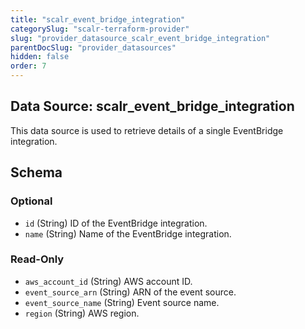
 ```yaml
---
title: "scalr_event_bridge_integration"
categorySlug: "scalr-terraform-provider"
slug: "provider_datasource_scalr_event_bridge_integration"
parentDocSlug: "provider_datasources"
hidden: false
order: 7
---
```

## Data Source: scalr_event_bridge_integration

This data source is used to retrieve details of a single EventBridge integration.



<!-- schema generated by tfplugindocs -->
## Schema

### Optional

- `id` (String) ID of the EventBridge integration.
- `name` (String) Name of the EventBridge integration.

### Read-Only

- `aws_account_id` (String) AWS account ID.
- `event_source_arn` (String) ARN of the event source.
- `event_source_name` (String) Event source name.
- `region` (String) AWS region.
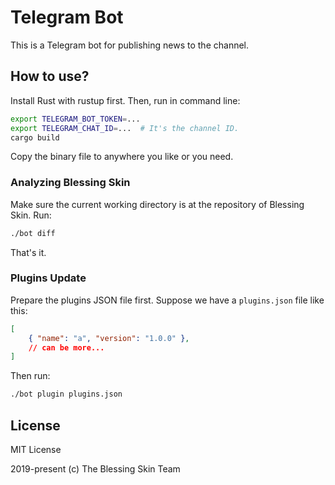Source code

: # Telegram Bot

This is a Telegram bot for publishing news to the channel.

## How to use?

Install Rust with rustup first. Then, run in command line:

```sh
export TELEGRAM_BOT_TOKEN=...
export TELEGRAM_CHAT_ID=...  # It's the channel ID.
cargo build
```

Copy the binary file to anywhere you like or you need.

### Analyzing Blessing Skin

Make sure the current working directory is at the repository of Blessing Skin.
Run:

```sh
./bot diff
```

That's it.

### Plugins Update

Prepare the plugins JSON file first.
Suppose we have a `plugins.json` file like this:

```json
[
    { "name": "a", "version": "1.0.0" },
    // can be more...
]
```

Then run:

```sh
./bot plugin plugins.json
```

## License

MIT License

2019-present (c) The Blessing Skin Team
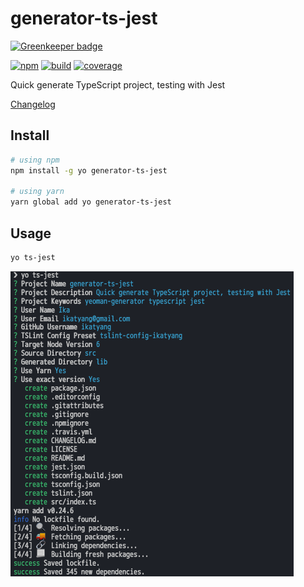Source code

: # generator-ts-jest

[![Greenkeeper badge](https://badges.greenkeeper.io/ikatyang/generator-ts-jest.svg)](https://greenkeeper.io/)

[![npm](https://img.shields.io/npm/v/generator-ts-jest.svg)](https://www.npmjs.com/package/generator-ts-jest)
[![build](https://img.shields.io/travis/ikatyang/generator-ts-jest/master.svg)](https://travis-ci.org/ikatyang/generator-ts-jest/builds)
[![coverage](https://img.shields.io/codecov/c/github/ikatyang/generator-ts-jest/master.svg)](https://codecov.io/gh/ikatyang/generator-ts-jest)

Quick generate TypeScript project, testing with Jest

[Changelog](https://github.com/ikatyang/generator-ts-jest/blob/master/CHANGELOG.md)

## Install

```sh
# using npm
npm install -g yo generator-ts-jest

# using yarn
yarn global add yo generator-ts-jest
```

## Usage

```sh
yo ts-jest
```

![demo](https://github.com/ikatyang/generator-ts-jest/raw/master/images/demo.png)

◆ **Work task**
Your answer should contain only the lines from the beginning of the listing above through the line with "### Optional", copied exactly and without the pictures.

◆ **Output of the task**
 ```yaml
---
title: "scalr_event_bridge_integration"
categorySlug: "scalr-terraform-provider"
slug: "provider_datasource_scalr_event_bridge_integration"
parentDocSlug: "provider_datasources"
hidden: false
order: 7
---
```

## Data Source: scalr_event_bridge_integration

This data source is used to retrieve details of a single EventBridge integration.



<!-- schema generated by tfplugindocs -->
## Schema

### Optional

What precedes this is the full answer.